Saved data entries
----
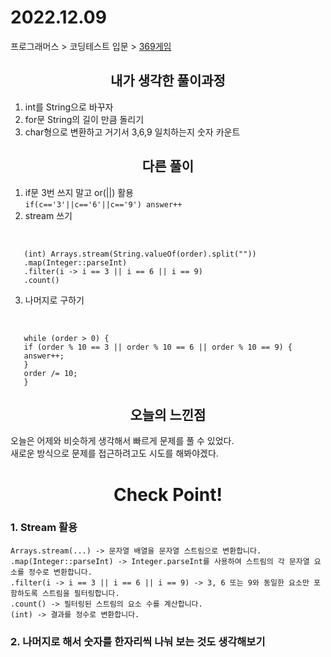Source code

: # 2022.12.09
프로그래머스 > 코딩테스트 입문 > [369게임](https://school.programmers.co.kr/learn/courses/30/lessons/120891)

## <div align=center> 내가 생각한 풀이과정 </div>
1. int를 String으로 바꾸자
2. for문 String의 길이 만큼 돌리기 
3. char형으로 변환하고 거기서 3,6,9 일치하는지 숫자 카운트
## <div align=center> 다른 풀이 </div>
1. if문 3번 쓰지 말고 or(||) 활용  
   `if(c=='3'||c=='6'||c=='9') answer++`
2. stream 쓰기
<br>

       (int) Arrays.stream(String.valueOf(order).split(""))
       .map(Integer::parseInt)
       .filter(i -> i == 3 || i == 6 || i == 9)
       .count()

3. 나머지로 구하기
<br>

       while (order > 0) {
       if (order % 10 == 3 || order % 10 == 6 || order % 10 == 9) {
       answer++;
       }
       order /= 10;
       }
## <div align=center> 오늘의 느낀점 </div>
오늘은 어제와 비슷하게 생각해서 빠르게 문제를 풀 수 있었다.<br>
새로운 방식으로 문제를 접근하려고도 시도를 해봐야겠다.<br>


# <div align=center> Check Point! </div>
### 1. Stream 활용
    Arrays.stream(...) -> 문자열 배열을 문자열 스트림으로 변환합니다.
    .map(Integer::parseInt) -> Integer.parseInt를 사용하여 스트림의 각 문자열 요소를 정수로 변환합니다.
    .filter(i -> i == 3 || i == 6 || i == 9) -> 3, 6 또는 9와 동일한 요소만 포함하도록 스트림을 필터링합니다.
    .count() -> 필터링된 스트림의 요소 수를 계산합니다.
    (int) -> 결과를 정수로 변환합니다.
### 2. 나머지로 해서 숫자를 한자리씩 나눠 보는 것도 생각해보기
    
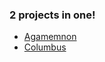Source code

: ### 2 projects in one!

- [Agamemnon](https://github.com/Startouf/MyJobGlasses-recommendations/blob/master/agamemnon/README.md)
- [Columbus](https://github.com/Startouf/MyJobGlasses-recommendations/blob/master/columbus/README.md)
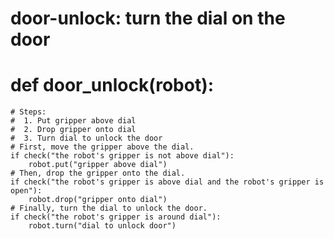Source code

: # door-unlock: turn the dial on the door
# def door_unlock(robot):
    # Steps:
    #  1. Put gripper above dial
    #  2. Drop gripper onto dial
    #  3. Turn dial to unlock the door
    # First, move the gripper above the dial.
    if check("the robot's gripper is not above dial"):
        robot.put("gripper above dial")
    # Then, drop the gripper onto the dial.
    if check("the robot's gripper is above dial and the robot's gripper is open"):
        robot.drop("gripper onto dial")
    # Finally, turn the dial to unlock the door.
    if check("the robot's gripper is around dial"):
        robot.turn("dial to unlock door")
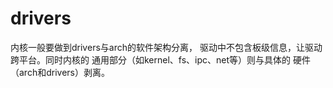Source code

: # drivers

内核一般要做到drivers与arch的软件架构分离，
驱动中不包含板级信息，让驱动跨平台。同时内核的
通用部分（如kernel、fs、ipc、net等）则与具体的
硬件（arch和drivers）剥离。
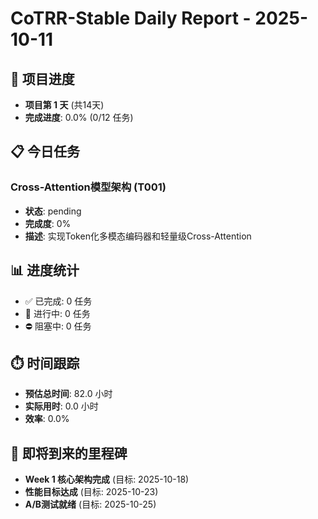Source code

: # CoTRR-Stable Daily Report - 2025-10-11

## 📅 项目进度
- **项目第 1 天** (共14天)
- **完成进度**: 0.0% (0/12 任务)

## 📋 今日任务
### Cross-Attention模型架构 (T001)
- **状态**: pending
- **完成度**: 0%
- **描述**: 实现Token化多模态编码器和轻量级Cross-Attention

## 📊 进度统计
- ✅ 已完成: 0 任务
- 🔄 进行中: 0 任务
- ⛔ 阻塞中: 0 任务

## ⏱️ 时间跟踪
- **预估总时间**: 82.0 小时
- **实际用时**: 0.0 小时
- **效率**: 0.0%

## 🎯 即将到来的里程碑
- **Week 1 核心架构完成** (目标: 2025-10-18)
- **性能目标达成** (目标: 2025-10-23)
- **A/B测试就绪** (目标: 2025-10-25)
----
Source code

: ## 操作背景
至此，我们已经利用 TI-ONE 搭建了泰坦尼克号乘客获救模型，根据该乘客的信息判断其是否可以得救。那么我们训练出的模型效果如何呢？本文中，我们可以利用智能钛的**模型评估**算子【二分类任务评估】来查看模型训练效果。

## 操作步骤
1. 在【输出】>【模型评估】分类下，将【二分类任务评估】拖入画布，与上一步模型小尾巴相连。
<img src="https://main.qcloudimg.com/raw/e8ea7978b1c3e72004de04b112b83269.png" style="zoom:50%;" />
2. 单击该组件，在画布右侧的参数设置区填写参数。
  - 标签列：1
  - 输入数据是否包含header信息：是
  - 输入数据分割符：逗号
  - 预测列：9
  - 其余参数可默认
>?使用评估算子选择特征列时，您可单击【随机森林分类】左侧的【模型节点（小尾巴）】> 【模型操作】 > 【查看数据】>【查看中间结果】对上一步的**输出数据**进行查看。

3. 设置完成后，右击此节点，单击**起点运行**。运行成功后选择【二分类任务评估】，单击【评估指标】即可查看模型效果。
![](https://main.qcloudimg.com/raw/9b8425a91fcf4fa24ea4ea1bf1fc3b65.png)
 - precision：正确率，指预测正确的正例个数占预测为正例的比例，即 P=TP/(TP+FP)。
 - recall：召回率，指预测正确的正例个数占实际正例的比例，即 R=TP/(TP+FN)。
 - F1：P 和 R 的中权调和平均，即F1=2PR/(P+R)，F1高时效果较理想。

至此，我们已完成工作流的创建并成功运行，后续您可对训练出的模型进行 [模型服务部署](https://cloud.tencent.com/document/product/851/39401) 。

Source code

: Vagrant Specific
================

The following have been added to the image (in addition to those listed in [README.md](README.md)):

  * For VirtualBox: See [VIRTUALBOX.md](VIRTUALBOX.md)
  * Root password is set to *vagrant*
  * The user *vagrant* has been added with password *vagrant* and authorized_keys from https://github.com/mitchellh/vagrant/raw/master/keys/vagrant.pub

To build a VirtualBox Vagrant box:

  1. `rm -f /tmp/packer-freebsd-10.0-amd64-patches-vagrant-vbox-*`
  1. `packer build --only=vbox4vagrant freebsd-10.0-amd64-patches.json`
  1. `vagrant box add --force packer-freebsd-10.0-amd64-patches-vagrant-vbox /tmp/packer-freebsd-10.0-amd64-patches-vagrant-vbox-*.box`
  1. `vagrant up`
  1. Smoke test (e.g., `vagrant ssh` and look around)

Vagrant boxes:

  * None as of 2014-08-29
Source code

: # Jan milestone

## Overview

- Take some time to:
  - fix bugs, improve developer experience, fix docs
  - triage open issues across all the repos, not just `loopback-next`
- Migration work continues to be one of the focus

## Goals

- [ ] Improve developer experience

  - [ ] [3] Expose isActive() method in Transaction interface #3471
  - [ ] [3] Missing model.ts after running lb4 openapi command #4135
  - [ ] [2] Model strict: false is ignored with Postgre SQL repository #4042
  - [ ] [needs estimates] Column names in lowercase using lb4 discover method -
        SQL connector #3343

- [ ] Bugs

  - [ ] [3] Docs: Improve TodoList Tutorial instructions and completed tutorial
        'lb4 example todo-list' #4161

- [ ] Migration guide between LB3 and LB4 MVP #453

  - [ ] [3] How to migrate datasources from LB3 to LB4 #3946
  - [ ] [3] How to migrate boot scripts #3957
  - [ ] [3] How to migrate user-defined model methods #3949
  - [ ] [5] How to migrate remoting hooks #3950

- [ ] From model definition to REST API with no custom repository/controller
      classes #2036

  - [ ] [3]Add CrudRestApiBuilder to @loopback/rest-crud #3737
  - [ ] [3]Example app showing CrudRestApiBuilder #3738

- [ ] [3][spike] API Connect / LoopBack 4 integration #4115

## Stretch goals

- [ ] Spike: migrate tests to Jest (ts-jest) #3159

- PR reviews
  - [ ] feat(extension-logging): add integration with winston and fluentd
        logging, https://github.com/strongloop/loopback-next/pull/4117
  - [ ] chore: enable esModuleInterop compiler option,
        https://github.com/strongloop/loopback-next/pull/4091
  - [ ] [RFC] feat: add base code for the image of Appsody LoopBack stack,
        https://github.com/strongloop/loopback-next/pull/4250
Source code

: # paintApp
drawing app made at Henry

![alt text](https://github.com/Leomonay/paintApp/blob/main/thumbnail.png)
----
# About this task:
With no other words, state how many lines above hold the word "order".

# Answer:
4